Lecture 6 Conceptual Short-Answer Flashcards
Exam 2
Why do researchers often prefer reporting correlations over covariances when describing association between 2 quantitative variables?
As its value ranges from -1 to 1, the size of the correlation coefficient is interpretable, unlike covariance
What does the correlation coefficient represent?
It is the magnitude and direction of the linear relationship between 2 variables
How can two variables be associated but have zero correlation?
Correlation only measures the linear relationship, if the variables are nonlinearly related, their correlation may be 0
Compare correlation with regression. What do they have in common, and how are they different?
Correlation describes the direction and strength of a linear relationship (general and without units) and produces a correlation coefficient.
Regression describes the relationship between the 2 variables by a line function with 2 model parameters (slope and intercept).
Both are used to examine the relationship between 2 variables, but provide different types of information.
What is the goal of regression analysis?
To assess the relationship between 2 variables by explaining or predicting one variable using another
In what sense can the mean be considered a good summary statisic?

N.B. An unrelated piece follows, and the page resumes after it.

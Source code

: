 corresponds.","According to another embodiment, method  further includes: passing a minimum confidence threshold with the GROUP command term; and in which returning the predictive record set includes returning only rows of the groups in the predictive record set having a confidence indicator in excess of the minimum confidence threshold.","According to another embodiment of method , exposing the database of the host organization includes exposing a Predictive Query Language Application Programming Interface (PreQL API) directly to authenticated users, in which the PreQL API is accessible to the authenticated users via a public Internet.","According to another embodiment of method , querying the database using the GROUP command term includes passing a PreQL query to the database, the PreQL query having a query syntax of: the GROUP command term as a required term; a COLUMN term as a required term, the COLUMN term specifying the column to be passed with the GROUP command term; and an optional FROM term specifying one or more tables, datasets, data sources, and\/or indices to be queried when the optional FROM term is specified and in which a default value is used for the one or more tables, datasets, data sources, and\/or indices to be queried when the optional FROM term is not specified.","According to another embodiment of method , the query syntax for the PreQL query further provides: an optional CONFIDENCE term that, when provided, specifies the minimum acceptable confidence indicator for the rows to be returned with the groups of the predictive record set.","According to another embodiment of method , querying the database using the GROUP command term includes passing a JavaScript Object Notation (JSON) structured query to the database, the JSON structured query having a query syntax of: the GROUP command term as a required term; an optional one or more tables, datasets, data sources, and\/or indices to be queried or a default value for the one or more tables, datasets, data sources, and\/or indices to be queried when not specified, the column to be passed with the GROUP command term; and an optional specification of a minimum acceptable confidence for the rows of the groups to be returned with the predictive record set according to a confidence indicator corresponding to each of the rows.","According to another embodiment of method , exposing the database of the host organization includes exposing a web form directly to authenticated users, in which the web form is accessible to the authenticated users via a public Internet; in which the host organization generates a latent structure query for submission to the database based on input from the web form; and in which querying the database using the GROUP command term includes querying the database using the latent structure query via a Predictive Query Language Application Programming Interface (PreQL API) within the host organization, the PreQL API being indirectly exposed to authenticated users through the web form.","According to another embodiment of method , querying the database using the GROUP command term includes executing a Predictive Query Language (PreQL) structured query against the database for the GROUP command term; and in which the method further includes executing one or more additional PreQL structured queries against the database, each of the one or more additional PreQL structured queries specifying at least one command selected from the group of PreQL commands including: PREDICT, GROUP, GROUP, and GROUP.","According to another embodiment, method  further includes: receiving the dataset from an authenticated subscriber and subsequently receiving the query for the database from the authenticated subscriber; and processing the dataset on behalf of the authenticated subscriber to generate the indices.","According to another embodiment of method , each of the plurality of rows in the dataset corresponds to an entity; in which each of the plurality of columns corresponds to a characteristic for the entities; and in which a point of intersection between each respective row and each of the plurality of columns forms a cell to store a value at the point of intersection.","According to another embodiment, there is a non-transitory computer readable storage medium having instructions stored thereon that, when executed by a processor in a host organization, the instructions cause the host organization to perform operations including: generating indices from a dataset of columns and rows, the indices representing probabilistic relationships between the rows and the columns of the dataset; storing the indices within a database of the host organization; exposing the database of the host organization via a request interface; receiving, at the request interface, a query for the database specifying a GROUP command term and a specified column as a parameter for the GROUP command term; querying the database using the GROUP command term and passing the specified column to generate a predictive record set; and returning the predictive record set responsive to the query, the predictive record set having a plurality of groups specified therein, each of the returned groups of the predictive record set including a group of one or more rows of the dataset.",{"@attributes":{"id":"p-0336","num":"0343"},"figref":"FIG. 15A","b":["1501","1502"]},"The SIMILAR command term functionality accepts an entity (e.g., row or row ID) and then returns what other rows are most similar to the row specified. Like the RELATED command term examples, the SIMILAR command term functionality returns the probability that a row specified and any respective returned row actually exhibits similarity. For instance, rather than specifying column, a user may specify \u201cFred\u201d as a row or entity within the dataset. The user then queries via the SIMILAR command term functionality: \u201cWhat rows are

The sample mean of a variable minimizes the sum of squared residuals for that variable when no information about other variables is available
What does Anscombe (1973)’s quartet imply?
It’s good to visually look at the data, not just the statistics
What graphs do you use for a relationship between 2 categorical variables?
Two-way contingency table, grouped bar graph
What graph do you use for a relationship between 1 categorical and quantitative variables?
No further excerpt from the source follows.